The glycocalyx varies in size, shape, and composition between species but also within the same organism. The glycan repertoire on cell membranes changes dynamically depending on the cells' role, function, age, and developmental stage.
The Glycan Code, or the structure-to-function secrets of specific glycan structures, is by far the most complicated language encoded on our cell membrane and mostly remains to be deciphered.
More than 70 years ago, it was discovered that cancer cells display aberrant glycans termed Tumor-Associated Carbohydrate Antigens or TACAs. Over the years since first described, TACA expression became a hallmark of cancer with a pivotal role that directly affects ALL aspects of cancer biology. Moreover, TACAs were proven valuable as markers and targets for cancer diagnostics and therapeutics that effectively distinguish healthy from malignant cells.
Nevertheless, the inherent structural heterogeneity and immense efforts involved in purifying glycans from native sources limited the development of TACA-targeting tools. The entire field changed dramatically with the appearance of synthetic glycan assembly that enabled homogeneous and well-defined TACAs, and the development of vaccines and monoclonal antibodies (mAbs) against different TACAs in multiple cancers.
To date, the main bottleneck is still the availability of synthetic glycan structures. However, additional challenges arise from the insufficient immunogenicity of the glycoconjugates used for immunization and undesired broad glycan-specificity of the developed mAbs. Thus, despite the urgent need for anti-TACA mAbs, the number of antibodies under clinical trials is still extremely low.
To improve glycoconjugate vaccines for mAb production, we examine different glycoconjugate linker chemistry, adjuvants, and carrier proteins in several animal models (Fig. 2). Our goal is to produce high-affinity and glycan-epitope-specific mAbs and add valuable tools to our thin and insufficient toolbox against cancer.

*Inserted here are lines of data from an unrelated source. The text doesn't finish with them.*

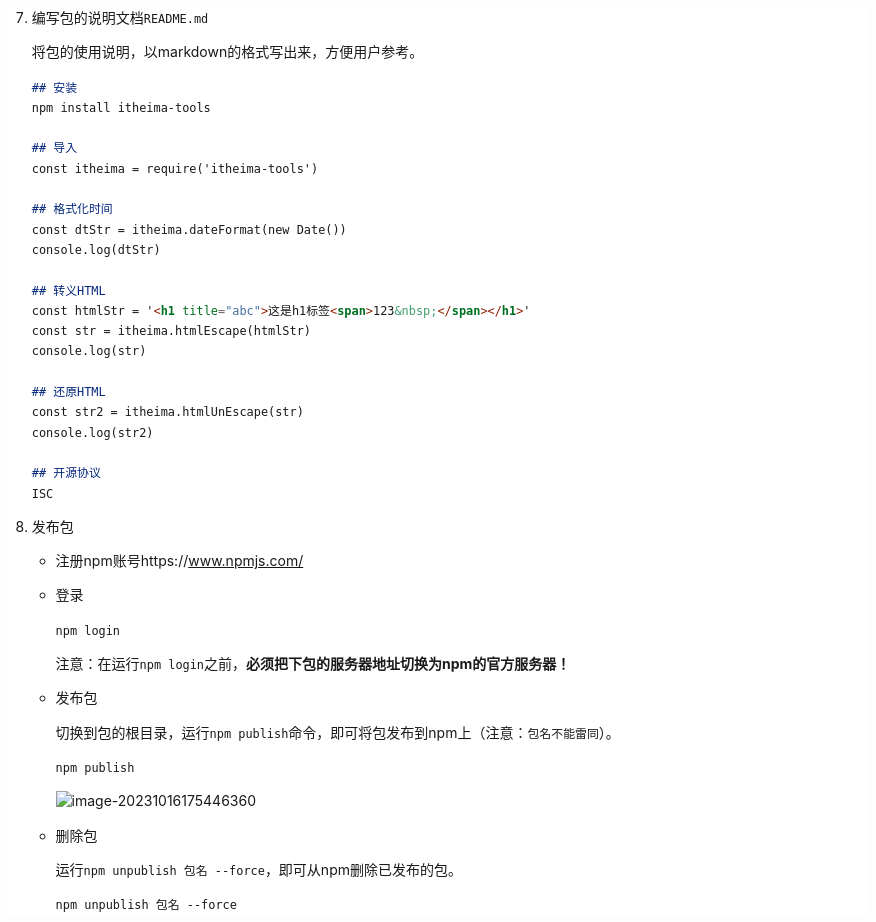 7. 编写包的说明文档`README.md`

   将包的使用说明，以markdown的格式写出来，方便用户参考。

   ```markdown
   ## 安装
   npm install itheima-tools
   
   ## 导入
   const itheima = require('itheima-tools')
   
   ## 格式化时间
   const dtStr = itheima.dateFormat(new Date())
   console.log(dtStr)
   
   ## 转义HTML
   const htmlStr = '<h1 title="abc">这是h1标签<span>123&nbsp;</span></h1>'
   const str = itheima.htmlEscape(htmlStr)
   console.log(str)
   
   ## 还原HTML
   const str2 = itheima.htmlUnEscape(str)
   console.log(str2)
   
   ## 开源协议
   ISC
   ```

8. 发布包

   - 注册npm账号https://www.npmjs.com/

   - 登录

     ```shell
     npm login
     ```

     注意：在运行`npm login`之前，**必须把下包的服务器地址切换为npm的官方服务器！**

   - 发布包

     切换到包的根目录，运行`npm publish`命令，即可将包发布到npm上（注意：`包名不能雷同`）。

     ```shell
     npm publish
     ```

     ![image-20231016175446360](https://gitee.com/v876774538/my-img/raw/master/image-20231016175446360.png)

   - 删除包

     运行`npm unpublish 包名 --force`，即可从npm删除已发布的包。

     ```shell
     npm unpublish 包名 --force
     ```
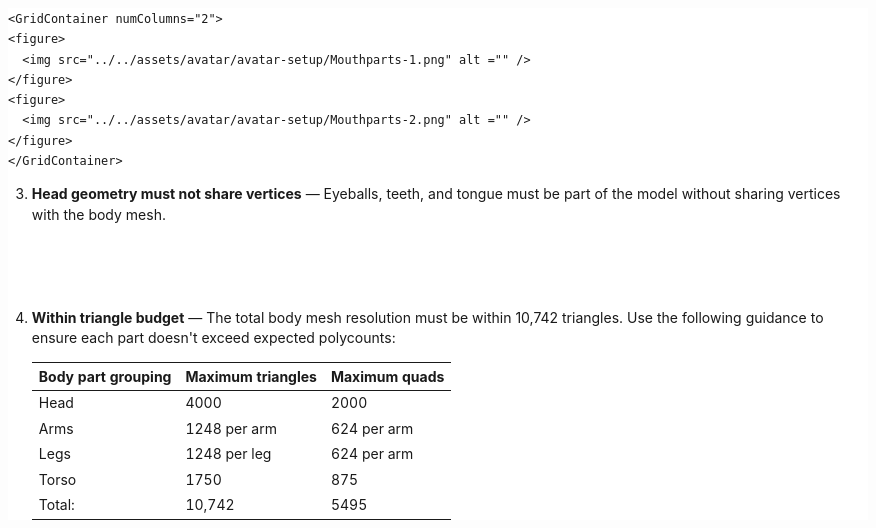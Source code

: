    <GridContainer numColumns="2">
    <figure>
      <img src="../../assets/avatar/avatar-setup/Mouthparts-1.png" alt ="" />
    </figure>
    <figure>
      <img src="../../assets/avatar/avatar-setup/Mouthparts-2.png" alt ="" />
    </figure>
    </GridContainer>

3. **Head geometry must not share vertices** — Eyeballs, teeth, and tongue must be part of the model without sharing vertices with the body mesh.

   <GridContainer numColumns="2">
     <figure>
      <img src="../../assets/avatar/avatar-setup/Mouthparts-3.png" alt ="" />
     </figure>
     <figure>
      <img src="../../assets/avatar/avatar-setup/Mouthparts-4.png" alt ="" />
     </figure>
     </GridContainer>

4. **Within triangle budget** — The total body mesh resolution must be within 10,742 triangles. Use the following guidance to ensure each part doesn't exceed expected polycounts:

   <table>
    <thead>
      <tr>
        <th>Body part grouping</th>
        <th>Maximum triangles</th>
        <th>Maximum quads</th>
      </tr>
    </thead>
    <tbody>
      <tr>
        <td>Head</td>
        <td>4000</td>
        <td>2000</td>
      </tr>
      <tr>
        <td>Arms</td>
        <td>1248 per arm</td>
        <td>624 per arm</td>
      </tr>
      <tr>
        <td>Legs</td>
        <td>1248 per leg</td>
        <td>624 per arm</td>
      </tr>
      <tr>
        <td>Torso</td>
        <td>1750</td>
        <td>875</td>
      </tr>
      <tr>
        <td>Total: </td>
        <td>10,742</td>
        <td>5495</td>
      </tr>
    </tbody>
    </table>
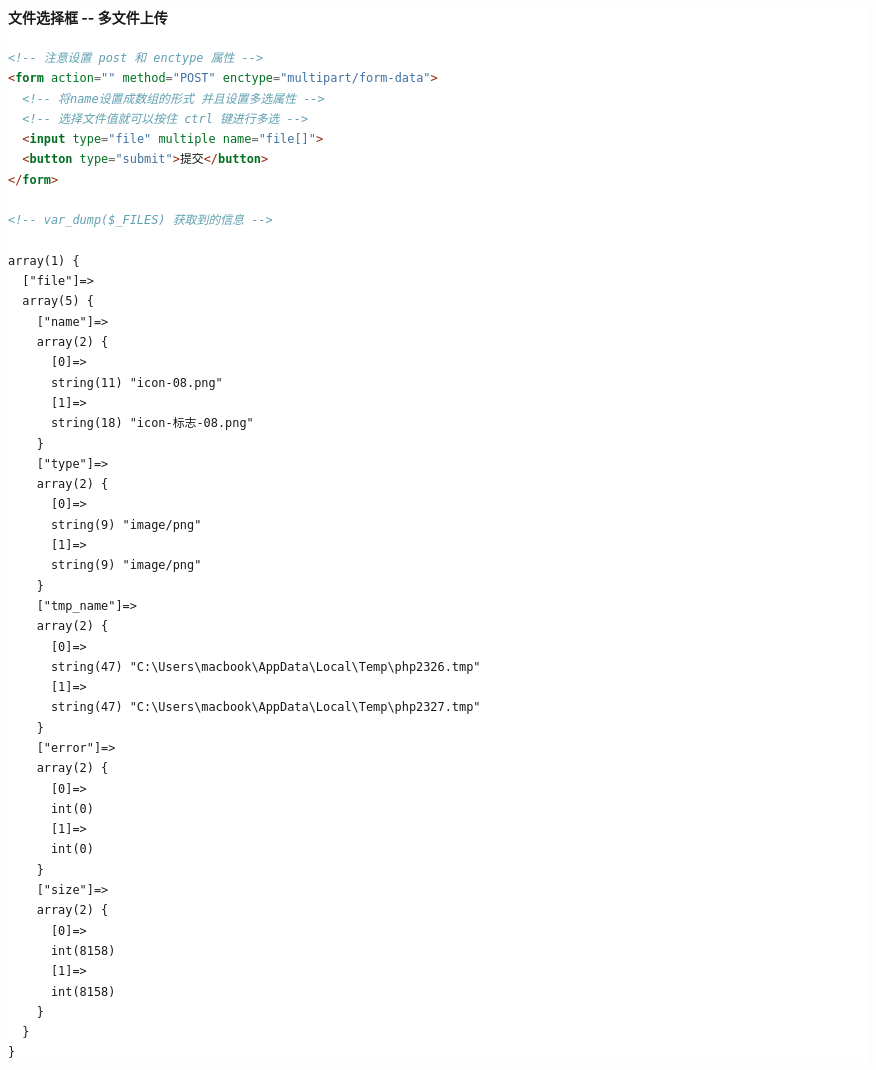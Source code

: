 #### 文件选择框 -- 多文件上传

```html
<!-- 注意设置 post 和 enctype 属性 -->
<form action="" method="POST" enctype="multipart/form-data">
  <!-- 将name设置成数组的形式 并且设置多选属性 -->  
  <!-- 选择文件值就可以按住 ctrl 键进行多选 -->
  <input type="file" multiple name="file[]">
  <button type="submit">提交</button>
</form>

<!-- var_dump($_FILES) 获取到的信息 -->

array(1) {
  ["file"]=>
  array(5) {
    ["name"]=>
    array(2) {
      [0]=>
      string(11) "icon-08.png"
      [1]=>
      string(18) "icon-标志-08.png"
    }
    ["type"]=>
    array(2) {
      [0]=>
      string(9) "image/png"
      [1]=>
      string(9) "image/png"
    }
    ["tmp_name"]=>
    array(2) {
      [0]=>
      string(47) "C:\Users\macbook\AppData\Local\Temp\php2326.tmp"
      [1]=>
      string(47) "C:\Users\macbook\AppData\Local\Temp\php2327.tmp"
    }
    ["error"]=>
    array(2) {
      [0]=>
      int(0)
      [1]=>
      int(0)
    }
    ["size"]=>
    array(2) {
      [0]=>
      int(8158)
      [1]=>
      int(8158)
    }
  }
}
```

Developing glycan-binding nanobodies
During the late 80s, it was discovered that the Camelidae family (camels, llamas, alpacas, vicuñas) produces unique antibodies lacking the light chain of conventional ones. The antigen-binding domain in each of these unusual heavy chain antibodies (hcAbs) is formed only by a single domain, designated VHH or "Nanobody" (Nb).
As shaped by evolution, Nbs have higher stability and solubility compared to engineered single domain antibodies. In addition, due to their ultra-small size (~13kDa), Nbs can penetrate and bind unique epitopes that are simply inaccessible to conventional antibodies.
Moreover, Nbs are easily engineered with a vast range of functionalization properties. Using basic cloning methods or site-specific labeling, Nbs can be modified as desired, either with fluorescent probes, radiotracers, or therapeutic drugs (Fig 2). Due to their easier genetic manipulation, Nbs can be expressed as monomers, dimers, or higher oligomers to form multivalent and/or multispecific tools, an attractive property when targeting heterogeneous TACA populations on cancer cells.
We previously immunized alpacas with multiple synthetic TACAs and developed several Nbs. The Nbs target different TACAs from the Globo family, including Globo-H, a key marker for breast cancer. Current work functionalizes these Nbs for further inspection in animal models towards clinical trials.
Deciphering the glycobiology aspects behind Plasmodium-host interactions
One of our current lab projects started after we developed nanobodies that specifically target different human pathogenic parasites. We examine the role of glycans in the pathogenicity of the malaria parasites Plasmodium falciparum and the fascinating ways these intracellular parasites hijack and exploit host glycans for their survival (Fig 3).